Question

Among $[Ni(CO)_4]^{2-}, [Ni(CN)_4]^{2-}, [NiCl_4]^{2-}$ species, the hybridisation states of the $Ni$ atom are, respectively (At. no. of $ Ni=28 $ )

• A. $ s{{p}^{3}},\text{ }ds{{p}^{2}},ds{{p}^{2}} $
• B. $ s{{p}^{3}},\text{ }ds{{p}^{2}},\text{ }s{{p}^{3}} $
• C. $ s{{p}^{3}},\text{ }s{{p}^{3}},\text{ }ds{{p}^{2}} $
• D. $ ds{{p}^{2}},\text{ }s{{p}^{3}},\text{ }sp $

Answer 1

Answer: (B)

(I) In $Ni ( CO )_{4}$, nickel is $s p^{3}$-hybrid because in it oxidation state of $Ni$ is zero.

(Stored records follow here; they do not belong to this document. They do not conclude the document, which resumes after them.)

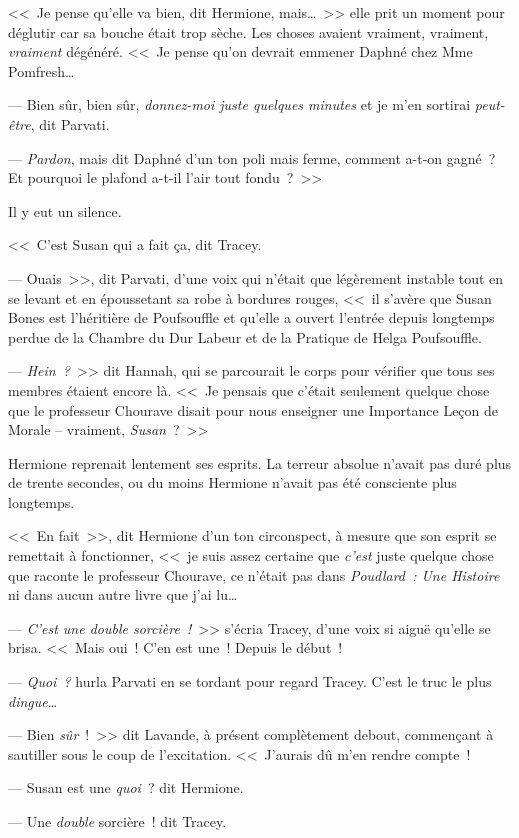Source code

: <<~Je pense qu'elle va bien, dit Hermione, mais…~>> elle prit un moment pour déglutir car sa bouche était trop sèche. Les choses avaient vraiment, vraiment, \emph{vraiment} dégénéré. <<~Je pense qu'on devrait emmener Daphné chez Mme Pomfresh…

--- Bien sûr, bien sûr, \emph{donnez-moi juste quelques minutes} et je m'en sortirai \emph{peut-être}, dit Parvati.

--- \emph{Pardon}, mais dit Daphné d'un ton poli mais ferme, comment a-t-on gagné~? Et pourquoi le plafond a-t-il l'air tout fondu~?~>>

Il y eut un silence.

<<~C'est Susan qui a fait ça, dit Tracey.

--- Ouais~>>, dit Parvati, d'une voix qui n'était que légèrement instable tout en se levant et en époussetant sa robe à bordures rouges, <<~il s'avère que Susan Bones est l'héritière de Poufsouffle et qu'elle a ouvert l'entrée depuis longtemps perdue de la Chambre du Dur Labeur et de la Pratique de Helga Poufsouffle.

--- \emph{Hein~?}~>> dit Hannah, qui se parcourait le corps pour vérifier que tous ses membres étaient encore là. <<~Je pensais que c'était seulement quelque chose que le professeur Chourave disait pour nous enseigner une Importance Leçon de Morale -- vraiment, \emph{Susan}~?~>>

Hermione reprenait lentement ses esprits. La terreur absolue n'avait pas duré plus de trente secondes, ou du moins Hermione n'avait pas été consciente plus longtemps.

<<~En fait~>>, dit Hermione d'un ton circonspect, à mesure que son esprit se remettait à fonctionner, <<~je suis assez certaine que \emph{c'est} juste quelque chose que raconte le professeur Chourave, ce n'était pas dans \emph{Poudlard~: Une Histoire} ni dans aucun autre livre que j'ai lu…

--- \emph{C'est une double sorcière~!}~>> s'écria Tracey, d'une voix si aiguë qu'elle se brisa. <<~Mais oui~! C'en est une~! Depuis le début~!

--- \emph{Quoi~?} hurla Parvati en se tordant pour regard Tracey. C'est le truc le plus \emph{dingue}…

--- Bien \emph{sûr}~!~>> dit Lavande, à présent complètement debout, commençant à sautiller sous le coup de l'excitation. <<~J'aurais dû m'en rendre compte~!

--- Susan est une \emph{quoi}~? dit Hermione.

--- Une \emph{double} sorcière~! dit Tracey.

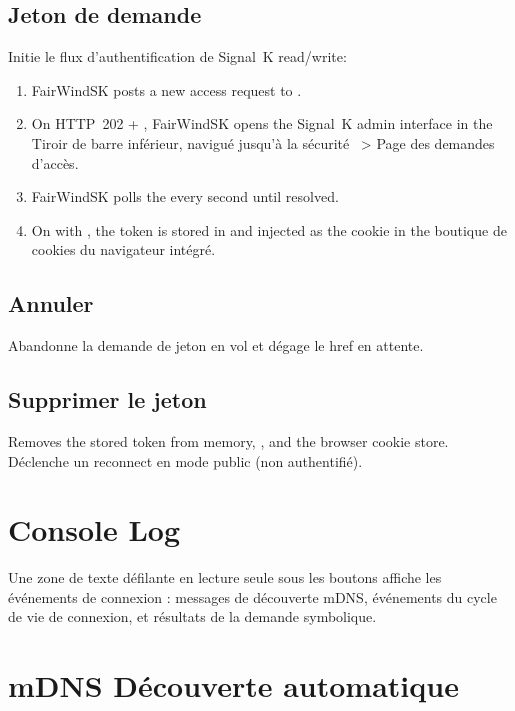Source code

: \subsection{Jeton de demande}

Initie le flux d'authentification de Signal~K read/write:

\begin{enumerate}
  \item FairWindSK posts a new access request to .
  \item On HTTP~202 + , FairWindSK opens the Signal~K admin interface in the
Tiroir de barre inférieur, navigué jusqu'à la sécurité ~> Page des demandes d'accès.
  \item FairWindSK polls the  every second until resolved.
  \item On  with , the token is stored in
         and injected as the  cookie in the
boutique de cookies du navigateur intégré.
\end{enumerate}

\subsection{Annuler}

Abandonne la demande de jeton en vol et dégage le href en attente.

\subsection{Supprimer le jeton}

Removes the stored token from memory, , and the browser cookie store.
Déclenche un reconnect en mode public (non authentifié).

\section{Console Log}

Une zone de texte défilante en lecture seule sous les boutons affiche les événements de connexion :
messages de découverte mDNS, événements du cycle de vie de connexion, et résultats de la demande symbolique.

\section{mDNS Découverte automatique}

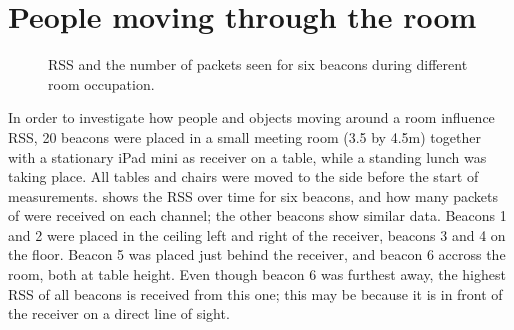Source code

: \section{People moving through the room}
\label{sec:rss-busyroom}
\begin{figure}[p]
    \begin{subfigure}[b]{0.5\textwidth}
    \end{subfigure}
    \begin{subfigure}[b]{0.5\textwidth}
    \end{subfigure}
    \begin{subfigure}[b]{0.5\textwidth}
    \end{subfigure}
    \begin{subfigure}[b]{0.5\textwidth}
    \end{subfigure}
    \begin{subfigure}[b]{0.5\textwidth}
    \end{subfigure}
    \begin{subfigure}[b]{0.5\textwidth}
    \end{subfigure}
    \caption{RSS and the number of packets seen for six beacons during different room occupation.}
    \label{fig:rss-busyroom}
\end{figure}

In order to investigate how people and objects moving around a room influence RSS, 20 beacons were placed in a small meeting room (3.5 by 4.5m) together with a stationary iPad mini as receiver on a table, while a standing lunch was taking place.
All tables and chairs were moved to the side before the start of measurements.
 shows the RSS over time for six beacons, and how many packets of were received on each channel; the other beacons show similar data.
Beacons 1 and 2 were placed in the ceiling left and right of the receiver, beacons 3 and 4 on the floor.
Beacon 5 was placed just behind the receiver, and beacon 6 accross the room, both at table height.
Even though beacon 6 was furthest away, the highest RSS of all beacons is received from this one; this may be because it is in front of the receiver on a direct line of sight.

So configuration of
$_{28}Ni_{10} =1 s^{2} 2 s^{2} 2 p^{6}, 3 s^{2} 3 p^{6} 3 d^{8}, 4 s^{2}$

(II) In $\left[ Ni ( CN )_{4}\right]^{2-}$, nickel is present as $Ni ^{2+}$, so its configuration
$=1 s^{2}, 2 s^{2} 2 p^{6}, 3 s^{2} 3 p^{6} 3 d^{8}$

$CN ^{-}$ is strong field ligand, hence it makes $Ni ^{2+}$ electrons to be paired up.
(III) In $\left[ NiCl _{4}\right]^{2-}$ species, nickel is present as $Ni ^{2+}$, so its configuration
$=1 s^{2}, 2 s^{2} 2 p^{6}, 3 s^{2} 3 p^{6}, 3 d^{8}$

$Cl ^{-}$is weak field ligand, hence $Ni ^{2+}$ electrons are not paired.